Supersonic Jet Noise Reduction using Micro Vortex Generators

A novel technology for jet noise reduction using micro vortex generators is developed and tested

on a laboratory scale model of a supersonic faceted nozzle. Nozzle experiments were conducted at UC Acoustic Test Facility along with NRL simulations using LES, for conditions relevant to tactical aircraft take off conditions in the overexpanded regime. The noise reduction technologies involve introducing streamwise vortices in supersonic nozzle flow to enhance the shear layer mixing and thus affecting the jet’s coherent structures. The vortex generators employed are fin type vortex generators that have the added benefit of altering the shock cell structures to

alter the broad band shock associated Noise. A set of design parameters affecting the level of noise reduction was systematically explored. The high-pressure gradient across the mvgs induces the formation of two counter rotating vortices that caused upwash between each pair and downwash between two neighboring pairs. Nozzle lip separation was delayed due to momentum transfer from the nozzle flow to the boundary layer. Far acoustic field measurement showed substantial reduction of the shock associated noise and mixing noise. The impact of different parameters of the MVG design will be shown.   

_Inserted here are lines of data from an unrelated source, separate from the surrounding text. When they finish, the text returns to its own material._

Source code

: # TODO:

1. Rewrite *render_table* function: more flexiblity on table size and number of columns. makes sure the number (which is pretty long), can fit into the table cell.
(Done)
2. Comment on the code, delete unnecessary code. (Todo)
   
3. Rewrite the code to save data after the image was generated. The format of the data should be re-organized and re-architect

Screech feedback reinforcement by coupling of twin rectangular jets

We use high-fidelity LES data to investigate aeroacoustic coupling in twin supersonic rectangular jets with an aspect ratio of 2. The LES data was validated against the experiments conducted at University of Cincinnati. Twin geometry allows two different screech feedback loops. For each jet, one loop involves with upstream disturbances originating from itself (self-excitation), which can be internal or external modes. The other feedback loop is completed by disturbances arriving from the other jet (cross-excitation). These paths are extracted from the leading SPOD modes at the fundamental screech frequency after a wavenumber decomposition in the streamwise direction. Assuming the maximum receptivity at the nozzle exit, the cross-correlation analysis identifies points of return where upstream disturbances originating from such a point satisfy the resonance condition. The current analysis suggests that, while both internal and external modes play a role in the self-excitation feedback loop, some of the identified points of return for the cross-excitation are synchronized with the internal mode self-excitation. Such synchronization of the self- and cross-excitation modes disappears at non-resonating frequencies.   

Internal Acoustic Mode in Rectangular Jet Screech

Experimentally validated high-fidelity LES of rectangular under-expanded jets are used to study the feedback involved in screech generation. The leading SPOD modes at the screech fundamental frequency are extracted from pressure and transverse velocity fluctuations in the jet minor-axis plane, showing both the coherent structures inside the jet plume and the acoustic waves outside the jet. Spatial cross correlation with the SPOD data shows that upstream-travelling external acoustic waves and the internal acoustic mode coexist at the resonant and neighboring frequencies. However, the spatial amplification relative to nozzle exit reference for the internal mode is much larger at the resonant frequency. On the other hand, the spatial amplitude of the external mode is similar at resonant and non-resonant frequencies. The cross-correlation analysis is also applied to two other screech cases at different NPR values and similar results are obtained. The local mode shape of the internal mode agrees well with the theoretical model by Tam & Norum (1992).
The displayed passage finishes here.